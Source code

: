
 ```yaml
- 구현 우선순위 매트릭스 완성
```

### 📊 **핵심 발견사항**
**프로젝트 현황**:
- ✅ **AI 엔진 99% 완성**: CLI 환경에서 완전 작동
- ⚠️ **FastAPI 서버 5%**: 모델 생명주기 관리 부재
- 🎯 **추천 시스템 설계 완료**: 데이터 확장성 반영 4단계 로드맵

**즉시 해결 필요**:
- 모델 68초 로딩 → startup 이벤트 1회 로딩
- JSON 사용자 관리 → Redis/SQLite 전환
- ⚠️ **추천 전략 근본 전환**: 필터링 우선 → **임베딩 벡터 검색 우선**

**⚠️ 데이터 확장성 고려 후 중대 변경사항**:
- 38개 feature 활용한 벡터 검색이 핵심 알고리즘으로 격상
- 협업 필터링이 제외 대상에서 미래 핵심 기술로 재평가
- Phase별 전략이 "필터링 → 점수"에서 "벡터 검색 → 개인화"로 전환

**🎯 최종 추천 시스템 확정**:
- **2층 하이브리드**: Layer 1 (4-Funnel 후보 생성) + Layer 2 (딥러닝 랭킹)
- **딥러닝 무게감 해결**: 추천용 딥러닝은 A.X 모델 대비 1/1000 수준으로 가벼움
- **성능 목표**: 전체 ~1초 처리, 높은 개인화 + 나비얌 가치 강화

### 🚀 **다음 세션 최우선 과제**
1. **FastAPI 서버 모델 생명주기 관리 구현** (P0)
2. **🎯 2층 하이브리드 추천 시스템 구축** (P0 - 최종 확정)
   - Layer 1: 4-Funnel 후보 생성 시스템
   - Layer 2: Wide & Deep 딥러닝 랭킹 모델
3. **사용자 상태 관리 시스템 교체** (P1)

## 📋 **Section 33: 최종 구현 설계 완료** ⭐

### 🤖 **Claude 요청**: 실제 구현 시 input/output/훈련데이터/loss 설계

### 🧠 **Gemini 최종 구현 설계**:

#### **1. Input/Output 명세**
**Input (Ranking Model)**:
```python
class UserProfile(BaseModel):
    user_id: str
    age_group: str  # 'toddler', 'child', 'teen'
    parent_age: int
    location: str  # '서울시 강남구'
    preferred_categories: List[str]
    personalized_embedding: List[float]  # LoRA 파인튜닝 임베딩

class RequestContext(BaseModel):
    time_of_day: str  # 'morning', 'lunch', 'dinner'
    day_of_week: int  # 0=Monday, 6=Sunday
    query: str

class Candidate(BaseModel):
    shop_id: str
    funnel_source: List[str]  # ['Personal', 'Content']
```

:::

### TASK GOAL
The answer must be every line of the records above that holds the word "생명주기".

### EXERCISE OUTPUT
- ⚠️ **FastAPI 서버 5%**: 모델 생명주기 관리 부재
1. **FastAPI 서버 모델 생명주기 관리 구현** (P0)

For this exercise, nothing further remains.